- _The task_: Begin at the line below that has "- Font: 'Belleza'" and stop after the line that has "- Left sidebar". Please restate only those lines, word for word.

# # # #

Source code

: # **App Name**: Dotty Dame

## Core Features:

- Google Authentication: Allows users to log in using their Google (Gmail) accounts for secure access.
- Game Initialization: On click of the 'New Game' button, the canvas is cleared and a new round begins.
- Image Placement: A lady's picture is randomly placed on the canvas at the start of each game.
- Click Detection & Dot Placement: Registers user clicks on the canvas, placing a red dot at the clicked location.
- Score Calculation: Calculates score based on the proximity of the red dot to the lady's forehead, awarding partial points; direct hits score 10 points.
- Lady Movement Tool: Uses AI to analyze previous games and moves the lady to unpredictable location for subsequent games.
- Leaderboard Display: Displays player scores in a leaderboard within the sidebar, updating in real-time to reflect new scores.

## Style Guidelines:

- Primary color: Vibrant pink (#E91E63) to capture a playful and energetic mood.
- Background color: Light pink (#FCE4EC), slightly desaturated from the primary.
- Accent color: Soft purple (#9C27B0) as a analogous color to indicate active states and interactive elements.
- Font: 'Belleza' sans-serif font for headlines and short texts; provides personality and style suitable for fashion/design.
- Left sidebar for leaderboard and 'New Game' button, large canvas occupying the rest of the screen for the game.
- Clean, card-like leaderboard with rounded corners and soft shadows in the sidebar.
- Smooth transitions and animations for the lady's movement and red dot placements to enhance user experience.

# # # #

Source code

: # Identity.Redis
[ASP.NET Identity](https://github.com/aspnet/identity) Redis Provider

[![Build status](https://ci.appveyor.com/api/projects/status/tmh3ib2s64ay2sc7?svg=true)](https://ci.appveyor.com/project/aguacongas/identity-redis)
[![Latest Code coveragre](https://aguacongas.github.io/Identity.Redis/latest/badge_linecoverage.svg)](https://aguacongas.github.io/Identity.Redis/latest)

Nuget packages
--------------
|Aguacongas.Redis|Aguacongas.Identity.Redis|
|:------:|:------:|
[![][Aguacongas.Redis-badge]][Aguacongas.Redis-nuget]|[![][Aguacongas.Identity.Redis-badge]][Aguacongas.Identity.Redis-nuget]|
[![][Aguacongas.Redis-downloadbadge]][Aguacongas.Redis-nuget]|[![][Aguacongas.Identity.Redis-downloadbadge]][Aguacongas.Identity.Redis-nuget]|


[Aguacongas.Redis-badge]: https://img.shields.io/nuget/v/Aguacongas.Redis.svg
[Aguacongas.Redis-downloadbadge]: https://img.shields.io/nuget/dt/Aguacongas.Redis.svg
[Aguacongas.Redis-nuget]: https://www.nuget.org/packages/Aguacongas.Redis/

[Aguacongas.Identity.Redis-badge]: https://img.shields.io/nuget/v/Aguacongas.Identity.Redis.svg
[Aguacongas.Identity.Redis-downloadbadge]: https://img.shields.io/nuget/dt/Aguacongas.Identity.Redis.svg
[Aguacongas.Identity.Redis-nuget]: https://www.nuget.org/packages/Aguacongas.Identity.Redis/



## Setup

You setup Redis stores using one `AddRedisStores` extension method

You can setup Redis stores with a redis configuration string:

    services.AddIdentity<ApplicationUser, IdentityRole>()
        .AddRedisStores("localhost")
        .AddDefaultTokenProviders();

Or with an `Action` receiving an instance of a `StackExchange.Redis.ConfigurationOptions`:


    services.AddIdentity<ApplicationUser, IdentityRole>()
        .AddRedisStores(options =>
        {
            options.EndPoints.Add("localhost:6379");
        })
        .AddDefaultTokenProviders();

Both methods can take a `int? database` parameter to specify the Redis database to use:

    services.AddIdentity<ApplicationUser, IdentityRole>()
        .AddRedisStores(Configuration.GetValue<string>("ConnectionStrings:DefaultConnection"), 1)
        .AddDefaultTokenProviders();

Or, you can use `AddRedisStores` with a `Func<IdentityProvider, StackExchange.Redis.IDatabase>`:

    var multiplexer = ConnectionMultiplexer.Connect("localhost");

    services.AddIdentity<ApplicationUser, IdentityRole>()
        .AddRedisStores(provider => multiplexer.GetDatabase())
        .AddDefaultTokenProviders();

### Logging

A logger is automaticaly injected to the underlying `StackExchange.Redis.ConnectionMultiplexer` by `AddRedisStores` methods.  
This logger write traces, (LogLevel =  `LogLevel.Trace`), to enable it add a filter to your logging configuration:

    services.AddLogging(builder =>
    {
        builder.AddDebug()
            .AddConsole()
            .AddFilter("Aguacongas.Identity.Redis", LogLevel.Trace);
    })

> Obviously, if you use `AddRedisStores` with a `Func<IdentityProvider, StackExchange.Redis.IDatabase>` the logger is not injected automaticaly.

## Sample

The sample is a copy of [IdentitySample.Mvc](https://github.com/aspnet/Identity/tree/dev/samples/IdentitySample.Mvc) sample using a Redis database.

# # # #

- _Answer to this task_:
- Font: 'Belleza' sans-serif font for headlines and short texts; provides personality and style suitable for fashion/design.
- Left sidebar for leaderboard and 'New Game' button, large canvas occupying the rest of the screen for the game.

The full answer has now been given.